We've seen many amusing examples, which we've filed in the category Elephant Semifics, named for a phrase emerging from one of Google's hallucinatory translations of meaningless repetitions of Japanese or Thai characters, or random strings of ascii vowels. Obviously a human translator would immediately notice the unexpected properties of the inputs — and in fact it's trivial to create algorithms that could screen for such things. Google and its colleagues don't bother, or at least didn't do so in the past, because why should they? Except that in real world applications, noticing that inputs are nonsense is a clue that something has gone wrong, and maybe business-as-usual is not the right response.



Most of the repeated or random character jokes in Google Translate have now been fixed — it's not clear whether this is due to better overall algorithms or to a special front-end check. But something similar remains true in today's best AI speech-to-text algorithms. If you give a human being a sound clip that's not in the language they expect, they'll notice, and tell you about it. "That's not Engish, it's French." Or "I have not idea what language that is, but it's not English." But today's speech-to-text systems just forge ahead, doing the best they can without complaint.

Here's a simple demonstration of what happens when you give a French sentence to some current speech-to-text systems, telling them that it's English:

Le travail n'est pas venu tout seul briser nos vies, comme une catastrophe céleste.

Google: Recovering a pavoni to sell Breezy Novi Community, Catalyst of Celeste.

AWS: Rojava in a parvenu to solve briseno V communicate to staff celeste.

IBM: Recover a new permanent to celebrities interviewed current Kustoff Celeste.

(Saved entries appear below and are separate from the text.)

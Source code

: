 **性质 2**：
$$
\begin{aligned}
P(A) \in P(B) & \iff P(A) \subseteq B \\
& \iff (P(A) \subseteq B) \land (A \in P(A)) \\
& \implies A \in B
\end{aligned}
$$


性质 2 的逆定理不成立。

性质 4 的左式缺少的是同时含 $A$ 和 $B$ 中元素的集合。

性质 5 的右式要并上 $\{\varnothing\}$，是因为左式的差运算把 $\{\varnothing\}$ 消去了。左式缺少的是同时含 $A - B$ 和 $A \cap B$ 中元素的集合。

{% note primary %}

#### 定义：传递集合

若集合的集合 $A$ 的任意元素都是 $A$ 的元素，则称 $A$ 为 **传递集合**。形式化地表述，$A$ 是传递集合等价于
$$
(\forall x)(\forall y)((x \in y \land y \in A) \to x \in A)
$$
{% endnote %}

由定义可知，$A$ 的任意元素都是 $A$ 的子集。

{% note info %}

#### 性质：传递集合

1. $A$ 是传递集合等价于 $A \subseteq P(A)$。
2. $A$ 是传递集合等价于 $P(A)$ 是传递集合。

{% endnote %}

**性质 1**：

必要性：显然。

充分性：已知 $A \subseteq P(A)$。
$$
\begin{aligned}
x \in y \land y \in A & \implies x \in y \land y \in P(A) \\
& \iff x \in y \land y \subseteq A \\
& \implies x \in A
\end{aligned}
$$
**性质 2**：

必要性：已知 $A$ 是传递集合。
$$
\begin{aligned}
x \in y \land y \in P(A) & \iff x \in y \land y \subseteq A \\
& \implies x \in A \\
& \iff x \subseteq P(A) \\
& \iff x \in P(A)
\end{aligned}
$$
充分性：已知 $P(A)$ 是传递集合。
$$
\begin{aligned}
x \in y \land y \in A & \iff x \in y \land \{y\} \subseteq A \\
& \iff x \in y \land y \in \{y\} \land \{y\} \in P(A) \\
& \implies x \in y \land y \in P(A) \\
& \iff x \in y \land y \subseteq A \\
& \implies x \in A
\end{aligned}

These same systems would do quite well if you told them the input was French. And current language-identification technology is very good. So this is just another example of failing to recognize input outside the boundaries of a system's training.

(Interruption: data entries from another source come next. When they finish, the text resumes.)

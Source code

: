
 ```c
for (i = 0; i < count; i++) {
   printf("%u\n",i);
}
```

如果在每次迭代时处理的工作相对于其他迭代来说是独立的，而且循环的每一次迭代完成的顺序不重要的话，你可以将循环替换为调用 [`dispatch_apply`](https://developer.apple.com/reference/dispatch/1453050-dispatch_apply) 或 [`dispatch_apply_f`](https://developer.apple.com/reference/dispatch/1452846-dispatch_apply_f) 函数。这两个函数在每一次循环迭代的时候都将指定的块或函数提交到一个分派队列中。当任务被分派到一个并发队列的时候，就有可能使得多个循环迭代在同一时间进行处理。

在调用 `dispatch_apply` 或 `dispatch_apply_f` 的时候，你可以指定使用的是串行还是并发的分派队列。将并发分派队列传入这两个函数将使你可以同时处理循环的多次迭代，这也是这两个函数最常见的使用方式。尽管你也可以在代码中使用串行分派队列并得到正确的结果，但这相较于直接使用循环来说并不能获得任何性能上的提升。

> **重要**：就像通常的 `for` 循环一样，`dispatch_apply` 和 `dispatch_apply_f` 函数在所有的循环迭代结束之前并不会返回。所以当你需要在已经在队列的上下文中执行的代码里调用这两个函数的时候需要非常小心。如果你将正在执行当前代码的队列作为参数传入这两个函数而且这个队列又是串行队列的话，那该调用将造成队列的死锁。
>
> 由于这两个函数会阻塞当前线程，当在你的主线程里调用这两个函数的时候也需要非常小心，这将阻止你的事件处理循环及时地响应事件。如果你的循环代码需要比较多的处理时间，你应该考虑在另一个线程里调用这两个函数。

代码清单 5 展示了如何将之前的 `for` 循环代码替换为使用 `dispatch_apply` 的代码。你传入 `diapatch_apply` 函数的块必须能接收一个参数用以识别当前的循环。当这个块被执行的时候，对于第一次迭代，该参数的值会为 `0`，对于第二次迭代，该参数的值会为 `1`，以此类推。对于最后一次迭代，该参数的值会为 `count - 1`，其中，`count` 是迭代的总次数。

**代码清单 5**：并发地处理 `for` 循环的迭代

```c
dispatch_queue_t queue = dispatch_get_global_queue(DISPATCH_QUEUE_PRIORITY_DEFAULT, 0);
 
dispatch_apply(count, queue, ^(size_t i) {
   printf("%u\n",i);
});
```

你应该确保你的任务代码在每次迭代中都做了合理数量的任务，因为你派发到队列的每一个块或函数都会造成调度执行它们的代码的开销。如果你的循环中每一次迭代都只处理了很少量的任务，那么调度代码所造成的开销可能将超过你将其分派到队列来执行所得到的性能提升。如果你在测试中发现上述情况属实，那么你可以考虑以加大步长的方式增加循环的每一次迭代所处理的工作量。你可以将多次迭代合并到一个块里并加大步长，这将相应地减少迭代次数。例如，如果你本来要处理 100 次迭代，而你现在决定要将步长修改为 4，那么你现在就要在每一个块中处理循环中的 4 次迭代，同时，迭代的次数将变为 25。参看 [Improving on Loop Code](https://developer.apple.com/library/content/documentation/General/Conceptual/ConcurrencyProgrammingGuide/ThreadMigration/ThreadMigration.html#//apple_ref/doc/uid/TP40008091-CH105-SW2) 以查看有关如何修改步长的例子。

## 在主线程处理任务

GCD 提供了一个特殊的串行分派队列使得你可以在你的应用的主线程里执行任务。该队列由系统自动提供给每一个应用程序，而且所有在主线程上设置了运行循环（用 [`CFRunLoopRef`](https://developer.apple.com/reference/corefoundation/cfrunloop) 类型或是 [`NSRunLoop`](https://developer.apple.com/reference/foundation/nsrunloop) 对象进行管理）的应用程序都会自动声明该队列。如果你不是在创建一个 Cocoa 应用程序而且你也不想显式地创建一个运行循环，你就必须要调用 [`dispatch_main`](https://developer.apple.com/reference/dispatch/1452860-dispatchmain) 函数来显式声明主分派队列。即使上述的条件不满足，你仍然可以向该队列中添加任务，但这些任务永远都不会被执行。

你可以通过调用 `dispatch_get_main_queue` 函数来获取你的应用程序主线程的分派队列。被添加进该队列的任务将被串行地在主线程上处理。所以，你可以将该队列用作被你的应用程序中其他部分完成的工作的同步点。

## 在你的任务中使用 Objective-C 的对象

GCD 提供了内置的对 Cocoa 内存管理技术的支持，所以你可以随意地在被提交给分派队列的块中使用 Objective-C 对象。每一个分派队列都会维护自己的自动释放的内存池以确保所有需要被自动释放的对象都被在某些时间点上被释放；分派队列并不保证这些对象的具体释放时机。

A recent paper diagnosing one aspect of this problem, and suggesting an algorithm-internal fix, is Augustinus Kristiadi, Matthias Hein, and Philipp Hennig, "Being Bayesian, Even Just a Bit, Fixes Overconfidence in ReLU Networks", PMLR 2020:

The point estimates of ReLU classification networks—arguably the most widely used neural network architecture—have been shown to yield arbitrarily high confidence far away from the training data. This architecture, in conjunction with a maximum a posteriori estimation scheme, is thus not calibrated nor robust. Approximate Bayesian inference has been empirically demonstrated to improve predictive uncertainty in neural networks, although the theoretical analysis of such Bayesian approximations is limited. We theoretically analyze approximate Gaussian distributions on the weights of ReLU networks and show that they fix the overconfidence problem. Furthermore, we show that even a simplistic, thus cheap, Bayesian approximation, also fixes these issues. This indicates that a sufficient condition for a calibrated uncertainty on a ReLU network is “to be a bit Bayesian”. These theoretical results validate the usage of last-layer Bayesian approximation and motivate a range of a fidelity-cost trade-off. We further validate these findings empirically via various standard experiments using common deep ReLU networks and Laplace approximations.